Data transformation

From Wikipedia, the free encyclopedia

This article is about data transformation in computer science (metadata). For statistical application, see data transformation (statistics).

In metadata, a data transformation converts data from a source data format into destination data.

Data transformation can be divided into two steps:

data mapping maps data elements from the source to the destination and captures any transformation that must occur
code generation that creates the actual transformation program

Data element to data element mapping is frequently complicated by complex transformations that requires one-to-many and many-to-one transformation rules.

The code generation step takes the data element mapping specification and creates an executable program that can be run on a computer system. Code generation can also create transformation in easy-to-maintain computer languages such as Java or XSLT.

When the mapping is indirect via a mediating data model, the process is also called data mediation.

1 Transformational Languages
2 Difficult Problems
3 See also
4 References

[edit] Transformational Languages

There are numerous languages available for performing data transformation. Many transformational languages require a grammar to be provided. In many cases the grammar is structured using something closely resembling Backus–Naur Form (BNF). There are numerous languages available for such purposes varying in their accessibility (cost) and general usefulness. Examples of such languages include:

XSLT - the XML transformation language
TXL - prototyping language-based descriptions using source transformation

It should be noted that though transformational languages are typically best suited for transformation, something as simple as regular expressions can be used to achieve useful transformation. Textpad supports the use of regular expressions with arguments. This would allow all instances of a particular pattern to be replaced with another pattern using parts of the original pattern. For example:

foo ("some string", 42, gCommon);
bar (someObj, anotherObj);

foo ("another string", 24, gCommon);
bar (myObj, myOtherObj);

could both be transformed into a more compact form like:

foobar("some string", 42, someObj, anotherObj);
foobar("another string", 24, myObj, myOtherObj);

In other words, all instances of a function invocation of foo with three arguments, followed by a function invocation with two invocations would be replaced with a single function invocation using some or all of the original set of arguments.
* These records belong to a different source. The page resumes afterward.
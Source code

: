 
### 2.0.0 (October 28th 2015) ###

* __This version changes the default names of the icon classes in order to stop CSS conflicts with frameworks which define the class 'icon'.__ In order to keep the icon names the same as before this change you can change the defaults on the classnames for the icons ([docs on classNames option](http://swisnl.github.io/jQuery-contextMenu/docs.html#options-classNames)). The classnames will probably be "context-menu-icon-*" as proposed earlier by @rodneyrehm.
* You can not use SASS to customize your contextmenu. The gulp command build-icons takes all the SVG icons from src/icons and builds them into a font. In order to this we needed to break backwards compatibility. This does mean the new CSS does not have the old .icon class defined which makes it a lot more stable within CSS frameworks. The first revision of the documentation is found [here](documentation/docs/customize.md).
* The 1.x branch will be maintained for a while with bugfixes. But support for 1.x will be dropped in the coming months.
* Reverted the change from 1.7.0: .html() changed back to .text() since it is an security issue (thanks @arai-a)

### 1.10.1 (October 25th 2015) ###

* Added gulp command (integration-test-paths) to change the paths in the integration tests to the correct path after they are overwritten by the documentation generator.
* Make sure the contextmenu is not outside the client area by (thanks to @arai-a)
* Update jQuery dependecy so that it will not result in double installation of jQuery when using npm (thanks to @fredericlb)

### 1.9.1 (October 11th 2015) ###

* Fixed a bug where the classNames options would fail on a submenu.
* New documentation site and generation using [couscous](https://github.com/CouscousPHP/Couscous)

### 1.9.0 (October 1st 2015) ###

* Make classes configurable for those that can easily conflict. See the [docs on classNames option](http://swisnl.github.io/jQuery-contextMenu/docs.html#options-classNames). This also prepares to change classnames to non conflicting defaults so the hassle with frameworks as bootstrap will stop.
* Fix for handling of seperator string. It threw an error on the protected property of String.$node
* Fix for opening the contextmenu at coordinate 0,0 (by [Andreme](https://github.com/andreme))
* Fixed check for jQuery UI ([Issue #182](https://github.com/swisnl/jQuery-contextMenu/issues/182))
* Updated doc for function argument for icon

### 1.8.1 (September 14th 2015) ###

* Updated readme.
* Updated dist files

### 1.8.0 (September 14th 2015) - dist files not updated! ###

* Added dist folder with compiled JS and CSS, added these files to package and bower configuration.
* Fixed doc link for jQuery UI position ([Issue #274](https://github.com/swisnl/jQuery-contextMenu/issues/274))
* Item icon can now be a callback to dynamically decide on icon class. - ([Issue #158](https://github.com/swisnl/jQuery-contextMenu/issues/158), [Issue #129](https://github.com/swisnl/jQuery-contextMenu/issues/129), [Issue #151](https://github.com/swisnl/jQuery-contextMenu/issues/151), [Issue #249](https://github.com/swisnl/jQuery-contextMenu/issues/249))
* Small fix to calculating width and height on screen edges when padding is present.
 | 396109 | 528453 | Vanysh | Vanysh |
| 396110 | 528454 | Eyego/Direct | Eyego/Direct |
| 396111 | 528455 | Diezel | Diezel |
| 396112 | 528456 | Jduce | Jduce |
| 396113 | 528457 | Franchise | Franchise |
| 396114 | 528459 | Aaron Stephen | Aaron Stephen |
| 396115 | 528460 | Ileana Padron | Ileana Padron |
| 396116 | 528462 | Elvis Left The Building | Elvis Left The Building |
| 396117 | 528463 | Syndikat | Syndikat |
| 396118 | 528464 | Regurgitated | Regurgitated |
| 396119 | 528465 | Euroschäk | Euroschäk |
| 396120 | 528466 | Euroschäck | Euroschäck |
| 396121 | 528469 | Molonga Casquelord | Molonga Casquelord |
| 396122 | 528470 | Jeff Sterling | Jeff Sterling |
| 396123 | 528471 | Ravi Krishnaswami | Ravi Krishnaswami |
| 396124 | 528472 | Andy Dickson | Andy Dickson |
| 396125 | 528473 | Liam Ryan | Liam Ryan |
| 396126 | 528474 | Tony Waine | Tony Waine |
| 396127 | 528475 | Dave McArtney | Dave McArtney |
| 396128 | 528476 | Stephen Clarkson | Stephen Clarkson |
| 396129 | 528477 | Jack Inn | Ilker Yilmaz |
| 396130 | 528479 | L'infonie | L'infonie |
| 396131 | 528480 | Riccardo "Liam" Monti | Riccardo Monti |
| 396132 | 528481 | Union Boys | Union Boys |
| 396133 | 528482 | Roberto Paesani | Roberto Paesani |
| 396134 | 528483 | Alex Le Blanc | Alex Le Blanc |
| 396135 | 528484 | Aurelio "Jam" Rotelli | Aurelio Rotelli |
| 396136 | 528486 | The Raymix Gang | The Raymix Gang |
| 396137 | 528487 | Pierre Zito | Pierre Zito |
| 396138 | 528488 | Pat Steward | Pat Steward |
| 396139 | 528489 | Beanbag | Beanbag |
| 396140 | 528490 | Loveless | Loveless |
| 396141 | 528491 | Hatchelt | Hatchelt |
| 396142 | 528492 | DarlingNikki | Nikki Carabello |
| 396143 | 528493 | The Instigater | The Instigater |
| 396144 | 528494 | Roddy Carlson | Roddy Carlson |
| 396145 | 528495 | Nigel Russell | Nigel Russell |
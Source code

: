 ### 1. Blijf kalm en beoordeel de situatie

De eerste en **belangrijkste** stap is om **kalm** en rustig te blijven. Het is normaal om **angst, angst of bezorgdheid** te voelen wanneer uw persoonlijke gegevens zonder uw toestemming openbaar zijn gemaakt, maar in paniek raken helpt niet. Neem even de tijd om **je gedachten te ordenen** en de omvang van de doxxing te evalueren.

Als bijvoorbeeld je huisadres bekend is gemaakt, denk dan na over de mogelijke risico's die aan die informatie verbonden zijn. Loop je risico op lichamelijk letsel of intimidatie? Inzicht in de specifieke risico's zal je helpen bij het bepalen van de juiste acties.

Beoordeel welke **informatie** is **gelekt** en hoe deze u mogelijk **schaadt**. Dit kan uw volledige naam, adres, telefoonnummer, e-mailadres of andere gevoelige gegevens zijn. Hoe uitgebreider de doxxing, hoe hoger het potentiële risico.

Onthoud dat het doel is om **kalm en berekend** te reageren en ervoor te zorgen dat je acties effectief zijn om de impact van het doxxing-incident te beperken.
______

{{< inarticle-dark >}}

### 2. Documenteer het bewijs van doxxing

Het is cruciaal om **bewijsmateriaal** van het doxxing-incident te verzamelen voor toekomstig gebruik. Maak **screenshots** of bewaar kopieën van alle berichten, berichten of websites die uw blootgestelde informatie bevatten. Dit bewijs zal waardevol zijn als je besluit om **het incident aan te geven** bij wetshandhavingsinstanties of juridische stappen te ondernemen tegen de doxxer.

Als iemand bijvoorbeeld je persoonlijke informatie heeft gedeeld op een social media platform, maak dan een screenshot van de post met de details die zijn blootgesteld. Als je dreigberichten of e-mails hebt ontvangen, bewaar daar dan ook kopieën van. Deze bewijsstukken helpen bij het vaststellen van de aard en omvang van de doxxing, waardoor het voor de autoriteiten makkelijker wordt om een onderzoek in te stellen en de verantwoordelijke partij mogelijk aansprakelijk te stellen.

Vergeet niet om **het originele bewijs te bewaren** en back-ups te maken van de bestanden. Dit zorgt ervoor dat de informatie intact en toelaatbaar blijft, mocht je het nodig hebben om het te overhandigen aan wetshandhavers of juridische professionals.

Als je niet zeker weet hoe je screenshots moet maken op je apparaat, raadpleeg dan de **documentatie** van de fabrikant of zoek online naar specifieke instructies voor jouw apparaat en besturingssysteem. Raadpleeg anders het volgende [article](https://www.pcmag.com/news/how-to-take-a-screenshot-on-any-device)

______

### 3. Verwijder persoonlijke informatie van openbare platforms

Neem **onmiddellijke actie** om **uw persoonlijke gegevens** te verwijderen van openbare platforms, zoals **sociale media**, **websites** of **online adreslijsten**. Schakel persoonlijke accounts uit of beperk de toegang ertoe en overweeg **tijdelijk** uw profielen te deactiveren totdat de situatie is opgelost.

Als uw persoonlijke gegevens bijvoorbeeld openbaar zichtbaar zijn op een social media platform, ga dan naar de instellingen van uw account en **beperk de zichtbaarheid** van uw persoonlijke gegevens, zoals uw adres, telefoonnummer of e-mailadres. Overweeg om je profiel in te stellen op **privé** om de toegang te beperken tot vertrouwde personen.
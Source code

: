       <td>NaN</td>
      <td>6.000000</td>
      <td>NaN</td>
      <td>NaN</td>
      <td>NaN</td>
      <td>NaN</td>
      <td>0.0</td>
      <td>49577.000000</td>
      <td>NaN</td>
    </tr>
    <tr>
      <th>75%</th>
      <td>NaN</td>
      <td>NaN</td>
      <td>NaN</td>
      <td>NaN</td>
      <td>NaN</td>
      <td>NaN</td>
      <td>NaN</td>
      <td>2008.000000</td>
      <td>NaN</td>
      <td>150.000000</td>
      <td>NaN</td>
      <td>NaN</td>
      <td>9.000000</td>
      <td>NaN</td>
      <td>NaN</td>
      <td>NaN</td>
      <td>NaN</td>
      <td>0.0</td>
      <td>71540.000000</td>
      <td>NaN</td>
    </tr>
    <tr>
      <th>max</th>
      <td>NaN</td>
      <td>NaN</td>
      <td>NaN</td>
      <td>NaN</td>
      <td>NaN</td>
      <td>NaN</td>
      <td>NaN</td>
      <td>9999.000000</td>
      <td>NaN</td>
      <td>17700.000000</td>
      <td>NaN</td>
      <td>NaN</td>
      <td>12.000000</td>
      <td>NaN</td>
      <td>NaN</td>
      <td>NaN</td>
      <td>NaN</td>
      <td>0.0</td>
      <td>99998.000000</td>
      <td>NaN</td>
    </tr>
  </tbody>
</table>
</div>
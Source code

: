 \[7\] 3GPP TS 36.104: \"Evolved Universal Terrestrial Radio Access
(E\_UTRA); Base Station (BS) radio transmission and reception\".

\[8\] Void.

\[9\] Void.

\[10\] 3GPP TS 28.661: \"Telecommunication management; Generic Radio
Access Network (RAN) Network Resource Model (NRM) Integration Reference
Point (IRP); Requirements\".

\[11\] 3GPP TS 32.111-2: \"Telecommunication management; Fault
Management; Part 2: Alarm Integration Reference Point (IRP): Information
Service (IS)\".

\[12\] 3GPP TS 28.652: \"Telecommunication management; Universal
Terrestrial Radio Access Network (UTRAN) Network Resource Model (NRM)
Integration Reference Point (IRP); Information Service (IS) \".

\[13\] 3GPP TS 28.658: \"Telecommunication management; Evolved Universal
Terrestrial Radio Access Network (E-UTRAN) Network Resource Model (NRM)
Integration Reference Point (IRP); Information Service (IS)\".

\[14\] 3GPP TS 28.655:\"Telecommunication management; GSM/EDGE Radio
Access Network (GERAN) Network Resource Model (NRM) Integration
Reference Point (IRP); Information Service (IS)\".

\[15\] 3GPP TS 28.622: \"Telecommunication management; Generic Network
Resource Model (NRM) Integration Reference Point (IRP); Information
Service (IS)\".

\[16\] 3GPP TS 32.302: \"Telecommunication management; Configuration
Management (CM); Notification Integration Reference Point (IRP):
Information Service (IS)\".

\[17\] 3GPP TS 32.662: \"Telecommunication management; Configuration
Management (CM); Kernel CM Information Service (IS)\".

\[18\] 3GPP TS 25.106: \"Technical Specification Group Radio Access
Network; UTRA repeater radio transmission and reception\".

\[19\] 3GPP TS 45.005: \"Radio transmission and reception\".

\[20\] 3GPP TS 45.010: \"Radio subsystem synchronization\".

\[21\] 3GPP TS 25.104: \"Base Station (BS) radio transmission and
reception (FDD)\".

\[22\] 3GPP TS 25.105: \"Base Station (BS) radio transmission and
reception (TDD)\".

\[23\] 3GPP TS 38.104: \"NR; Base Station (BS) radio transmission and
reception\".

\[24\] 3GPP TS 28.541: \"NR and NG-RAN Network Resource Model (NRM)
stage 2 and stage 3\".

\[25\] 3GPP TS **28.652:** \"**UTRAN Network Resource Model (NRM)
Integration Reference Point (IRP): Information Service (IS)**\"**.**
Another advantage to using regular expressions is that they will not fail the null transform test. That is, using your transformational language of choice, run a sample program through a transformation that doesn't perform any transformations. Many transformational languages will fail this test.

[edit] Difficult Problems

There are many challenges in data transformation. Probably the most difficult problem to address in C++ is "unstructured preprocessor directives". These are preprocessor directives which do not contain blocks of code with simple grammatical descriptions - example:

void MyFunc ()
{
  if (x>17)
  { printf("test");
#ifdef FOO
  } else {
#endif
    if (gWatch)
      mTest = 42;
  }
}

A really general solution to handling this is very hard because such preprocessor directives can essentially edit the underlying language in arbitrary ways. However, because such directives are not, in practice, used in completely arbitrary ways, one can build practical tools for handling preprocessed languages. The DMS Software Reengineering Toolkit] is capable of handling structured macros and preprocessor conditionals.